"Dear New York," writes Solomon in the Times City Room blog "I left you today. I know you didn't even pause long enough to notice; you've never had much use for the past tense, New York, or for those who use it." Oh, but he will make New York take notice, and by "New York" he means "the red-haired girl I had chased East," who then "said 'I'm sorry' and left with another man." Solomon writes,
New York, I won't miss your fierce morning halitosis exhaled from your subway grates along Third Avenue. [...] I won't miss how you stood too late outside the bars and smoked until there was a blue nimbus around your head like some strange halo, and how to me you always smelled like spent Camel Lights, and warming urine, and the No. 14 bus - a perfume I never could quite embrace.
Wait, who are we talking about again? Luckily, Solomon spells it out:
Oh, New York! who am I kidding? You are that red-haired girl who welcomed me here and then did not want me. And like her, I still love you, and even now I miss you.

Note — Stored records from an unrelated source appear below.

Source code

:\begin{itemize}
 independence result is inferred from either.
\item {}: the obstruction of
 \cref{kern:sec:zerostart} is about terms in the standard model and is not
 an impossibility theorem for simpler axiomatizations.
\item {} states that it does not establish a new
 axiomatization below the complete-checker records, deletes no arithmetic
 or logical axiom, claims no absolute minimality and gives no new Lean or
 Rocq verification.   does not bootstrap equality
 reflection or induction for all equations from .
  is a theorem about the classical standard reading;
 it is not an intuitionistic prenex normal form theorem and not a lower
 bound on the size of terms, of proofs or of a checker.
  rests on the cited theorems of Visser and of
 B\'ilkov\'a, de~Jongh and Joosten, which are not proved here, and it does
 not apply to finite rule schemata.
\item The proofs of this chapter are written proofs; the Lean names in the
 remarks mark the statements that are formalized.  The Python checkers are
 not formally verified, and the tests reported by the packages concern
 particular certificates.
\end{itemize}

I miss seeing you slapping down dominoes with the Puertoriqueños on the card table you'd set up in the street on steamy August nights in Alphabet City (not gentrified yet!).
I miss you standing listlessly with the homosexuals in their tube tops outside dark-windowed clubs as they waited for rescue from their boredom.
I miss your neon running in the gutters like blood.
I'm not sure what's creepier — the fact that Solomon is the kind of guy who fetishizes "Puertoriqueños" and ungentrified places while using "homosexual" as a noun, or the image of the red-haired girl's, um, neon running in the gutters. Whatever the case, Times commenters have stepped up with uncharacteristic panache to set Solomon straight. Among their criticisms: "I think your initial expectations were unrealistic and may have contributed to the disappointment." So often true in life, love, and crap email! Also: "There are no subway gratings on Third Avenue."
Goodbye, New York. Thanks For Breaking My Heart. [NYT City Room Blog]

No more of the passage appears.